What you return must match the records character for character.

=== Section Start ===

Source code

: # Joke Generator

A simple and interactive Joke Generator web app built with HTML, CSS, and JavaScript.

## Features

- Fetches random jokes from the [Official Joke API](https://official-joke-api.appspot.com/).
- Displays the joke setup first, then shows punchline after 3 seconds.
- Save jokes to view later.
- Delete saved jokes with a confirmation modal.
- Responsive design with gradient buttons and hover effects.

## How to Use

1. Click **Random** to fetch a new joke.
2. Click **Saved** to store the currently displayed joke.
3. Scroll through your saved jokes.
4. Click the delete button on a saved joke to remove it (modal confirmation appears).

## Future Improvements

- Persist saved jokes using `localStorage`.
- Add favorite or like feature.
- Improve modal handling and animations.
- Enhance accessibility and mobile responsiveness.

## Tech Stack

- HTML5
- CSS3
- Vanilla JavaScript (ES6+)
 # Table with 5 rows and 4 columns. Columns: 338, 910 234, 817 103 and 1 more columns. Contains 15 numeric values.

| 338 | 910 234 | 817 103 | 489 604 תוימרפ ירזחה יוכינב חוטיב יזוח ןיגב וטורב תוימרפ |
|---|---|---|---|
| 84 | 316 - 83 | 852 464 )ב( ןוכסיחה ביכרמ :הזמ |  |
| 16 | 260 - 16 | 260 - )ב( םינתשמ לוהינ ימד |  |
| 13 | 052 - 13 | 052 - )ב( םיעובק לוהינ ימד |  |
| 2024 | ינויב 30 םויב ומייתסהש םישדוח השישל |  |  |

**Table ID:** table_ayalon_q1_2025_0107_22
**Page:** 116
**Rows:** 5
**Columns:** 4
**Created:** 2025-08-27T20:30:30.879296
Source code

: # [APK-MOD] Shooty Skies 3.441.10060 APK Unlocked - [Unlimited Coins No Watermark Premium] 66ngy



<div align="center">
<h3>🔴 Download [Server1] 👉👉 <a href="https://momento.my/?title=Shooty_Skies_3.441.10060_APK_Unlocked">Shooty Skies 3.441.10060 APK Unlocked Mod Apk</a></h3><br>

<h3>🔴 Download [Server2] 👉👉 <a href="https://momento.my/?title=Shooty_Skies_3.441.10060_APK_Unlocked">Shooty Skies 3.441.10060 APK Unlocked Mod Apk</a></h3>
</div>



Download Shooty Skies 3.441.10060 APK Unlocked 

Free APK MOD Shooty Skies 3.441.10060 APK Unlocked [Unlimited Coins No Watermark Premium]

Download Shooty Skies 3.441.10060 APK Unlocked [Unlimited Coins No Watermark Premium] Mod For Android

=== Section End ===

Worked solution:
Source code

: # Joke Generator

A simple and interactive Joke Generator web app built with HTML, CSS, and JavaScript.

## Features

- Fetches random jokes from the [Official Joke API](https://official-joke-api.appspot.com/).
- Displays the joke setup first, then shows punchline after 3 seconds.
- Save jokes to view later.
- Delete saved jokes with a confirmation modal.
- Responsive design with gradient buttons and hover effects.

## How to Use

1. Click **Random** to fetch a new joke.
2. Click **Saved** to store the currently displayed joke.
3. Scroll through your saved jokes.
4. Click the delete button on a saved joke to remove it (modal confirmation appears).

## Future Improvements

- Persist saved jokes using `localStorage`.
- Add favorite or like feature.
- Improve modal handling and animations.
- Enhance accessibility and mobile responsiveness.

## Tech Stack

- HTML5
- CSS3
- Vanilla JavaScript (ES6+)
 # Table with 5 rows and 4 columns. Columns: 338, 910 234, 817 103 and 1 more columns. Contains 15 numeric values.

| 338 | 910 234 | 817 103 | 489 604 תוימרפ ירזחה יוכינב חוטיב יזוח ןיגב וטורב תוימרפ |
|---|---|---|---|
| 84 | 316 - 83 | 852 464 )ב( ןוכסיחה ביכרמ :הזמ |  |
| 16 | 260 - 16 | 260 - )ב( םינתשמ לוהינ ימד |  |
| 13 | 052 - 13 | 052 - )ב( םיעובק לוהינ ימד |  |
| 2024 | ינויב 30 םויב ומייתסהש םישדוח השישל |  |  |

**Table ID:** table_ayalon_q1_2025_0107_22
**Page:** 116
**Rows:** 5
**Columns:** 4
**Created:** 2025-08-27T20:30:30.879296
Source code

: # [APK-MOD] Shooty Skies 3.441.10060 APK Unlocked - [Unlimited Coins No Watermark Premium] 66ngy



<div align="center">
<h3>🔴 Download [Server1] 👉👉 <a href="https://momento.my/?title=Shooty_Skies_3.441.10060_APK_Unlocked">Shooty Skies 3.441.10060 APK Unlocked Mod Apk</a></h3><br>

<h3>🔴 Download [Server2] 👉👉 <a href="https://momento.my/?title=Shooty_Skies_3.441.10060_APK_Unlocked">Shooty Skies 3.441.10060 APK Unlocked Mod Apk</a></h3>
</div>



Download Shooty Skies 3.441.10060 APK Unlocked 

Free APK MOD Shooty Skies 3.441.10060 APK Unlocked [Unlimited Coins No Watermark Premium]

Download Shooty Skies 3.441.10060 APK Unlocked [Unlimited Coins No Watermark Premium] Mod For Android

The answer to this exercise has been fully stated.